What you need to do: Please copy out the lines in the entries that contain "transaction".

The data:
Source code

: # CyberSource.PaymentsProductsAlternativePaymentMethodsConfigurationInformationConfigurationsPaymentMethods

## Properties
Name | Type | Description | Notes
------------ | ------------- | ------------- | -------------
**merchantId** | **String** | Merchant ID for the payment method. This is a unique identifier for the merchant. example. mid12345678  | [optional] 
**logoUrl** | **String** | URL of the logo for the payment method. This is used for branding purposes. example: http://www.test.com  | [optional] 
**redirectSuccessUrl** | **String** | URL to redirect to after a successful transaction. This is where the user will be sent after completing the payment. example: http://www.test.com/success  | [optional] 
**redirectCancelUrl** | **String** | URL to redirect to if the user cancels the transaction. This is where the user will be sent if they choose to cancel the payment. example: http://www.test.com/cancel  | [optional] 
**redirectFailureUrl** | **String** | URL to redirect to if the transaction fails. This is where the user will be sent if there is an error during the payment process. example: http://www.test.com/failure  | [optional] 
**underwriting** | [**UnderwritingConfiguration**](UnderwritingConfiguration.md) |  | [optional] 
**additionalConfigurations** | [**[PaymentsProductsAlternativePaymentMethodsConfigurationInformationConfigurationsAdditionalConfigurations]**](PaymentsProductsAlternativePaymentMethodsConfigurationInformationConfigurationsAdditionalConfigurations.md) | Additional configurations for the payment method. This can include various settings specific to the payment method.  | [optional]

Task answer:
**redirectSuccessUrl** | **String** | URL to redirect to after a successful transaction. This is where the user will be sent after completing the payment. example: http://www.test.com/success  | [optional] 
**redirectCancelUrl** | **String** | URL to redirect to if the user cancels the transaction. This is where the user will be sent if they choose to cancel the payment. example: http://www.test.com/cancel  | [optional] 
**redirectFailureUrl** | **String** | URL to redirect to if the transaction fails. This is where the user will be sent if there is an error during the payment process. example: http://www.test.com/failure  | [optional] 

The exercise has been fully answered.